Il saluto di apertura della presidente dell’USMI, madre Viviana Ballarin, ha
anticipato sinteticamente quanto poi è stato sviluppato nelle tre giornate,
accompagnate e arricchite dalle riflessioni di relatori e relatrici sapienti,
testimoni di quanto sia possibile essere persone “nuove e belle” in Cristo 1.

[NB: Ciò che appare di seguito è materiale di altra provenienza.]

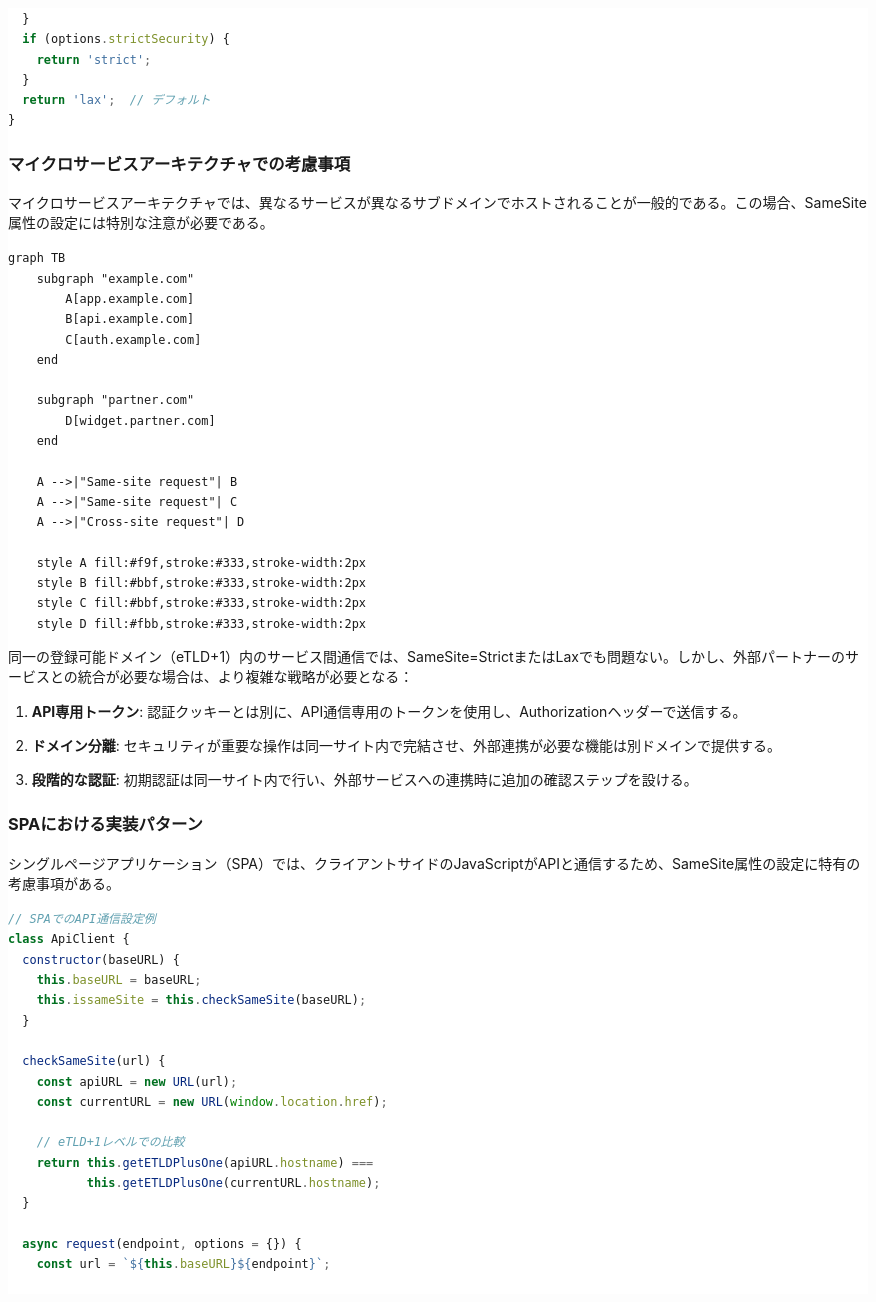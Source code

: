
 ```javascript
  }
  if (options.strictSecurity) {
    return 'strict';
  }
  return 'lax';  // デフォルト
}
```

### マイクロサービスアーキテクチャでの考慮事項

マイクロサービスアーキテクチャでは、異なるサービスが異なるサブドメインでホストされることが一般的である。この場合、SameSite属性の設定には特別な注意が必要である。

```mermaid
graph TB
    subgraph "example.com"
        A[app.example.com] 
        B[api.example.com]
        C[auth.example.com]
    end
    
    subgraph "partner.com"
        D[widget.partner.com]
    end
    
    A -->|"Same-site request"| B
    A -->|"Same-site request"| C
    A -->|"Cross-site request"| D
    
    style A fill:#f9f,stroke:#333,stroke-width:2px
    style B fill:#bbf,stroke:#333,stroke-width:2px
    style C fill:#bbf,stroke:#333,stroke-width:2px
    style D fill:#fbb,stroke:#333,stroke-width:2px
```

同一の登録可能ドメイン（eTLD+1）内のサービス間通信では、SameSite=StrictまたはLaxでも問題ない。しかし、外部パートナーのサービスとの統合が必要な場合は、より複雑な戦略が必要となる：

1. **API専用トークン**: 認証クッキーとは別に、API通信専用のトークンを使用し、Authorizationヘッダーで送信する。

2. **ドメイン分離**: セキュリティが重要な操作は同一サイト内で完結させ、外部連携が必要な機能は別ドメインで提供する。

3. **段階的な認証**: 初期認証は同一サイト内で行い、外部サービスへの連携時に追加の確認ステップを設ける。

### SPAにおける実装パターン

シングルページアプリケーション（SPA）では、クライアントサイドのJavaScriptがAPIと通信するため、SameSite属性の設定に特有の考慮事項がある。

```javascript
// SPAでのAPI通信設定例
class ApiClient {
  constructor(baseURL) {
    this.baseURL = baseURL;
    this.issameSite = this.checkSameSite(baseURL);
  }
  
  checkSameSite(url) {
    const apiURL = new URL(url);
    const currentURL = new URL(window.location.href);
    
    // eTLD+1レベルでの比較
    return this.getETLDPlusOne(apiURL.hostname) === 
           this.getETLDPlusOne(currentURL.hostname);
  }
  
  async request(endpoint, options = {}) {
    const url = `${this.baseURL}${endpoint}`;
    
```

[^1]: West, M., Goodwin, M. (2016). "Same-site Cookies". Internet Engineering Task Force (IETF). draft-west-first-party-cookies.
[^2]: West, M., Goodwin, M. (2020). "Cookies: HTTP State Management Mechanism". RFC 6265bis. Internet Engineering Task Force (IETF).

Abitate dalla luce del Risorto
Madre Ballarin ha aperto l’Assemblea esprimendo il desiderio che “il Signore
Risorto abiti sempre il centro del nostro essere comunità e ci doni la passione
di cercare l’essenziale”. Ha ripetuto più volte l’appello pasquale: “Siamo qui,
nella settimana di Pasqua, abitate dalla luce sfolgorante del Risorto che ci
rassicura e ci invita al coraggio, alla festa, alla speranza… Non abbiate
paura…andate e….dite la speranza contro ogni speranza, l’amore contro ogni
violenza, il dono contro ogni egoismo, dite la vita contro ogni forma di
violenza e di morte perché il Signore è risorto. Dite la speranza e fatelo con
gesti concreti perché molti vedendo, credano… Portiamo nel cuore il mondo intero
e insieme ad esso le nostre comunità con le gioie e le preoccupazioni che il
servizio di governo comporta e forse siamo venute con il desiderio di ascoltare,
di condividere, di cercare insieme. Forse attendiamo soluzioni a situazioni che
si vanno facendo pesanti, a situazioni che si vanno trasformando in emergenze di
vario genere; forse portiamo nel cuore la speranza di tornare alle nostre
comunità con qualche ricetta… Niente di tutto questo! Sarebbe troppo poco. Siamo
qui per ascoltare la tenerezza del Risorto che forse dorme sulla nostra barca
nel lago in tempesta e ci invita a non avere paura; siamo qui per stupirci del
suo amore che ci precede sempre in Galilea e non aspetta che lo raggiungiamo, ma
ci viene incontro Lui per primo! Siamo qui, avvolte dal suo saluto, per
abbracciargli i piedi e adorarlo….e poi, obbedienti al suo mandato, per andare,
come comunità fraterne … ad annunciare ai fratelli … orientate a percorrere
cammini comunitari di umanizzazione e di santità”.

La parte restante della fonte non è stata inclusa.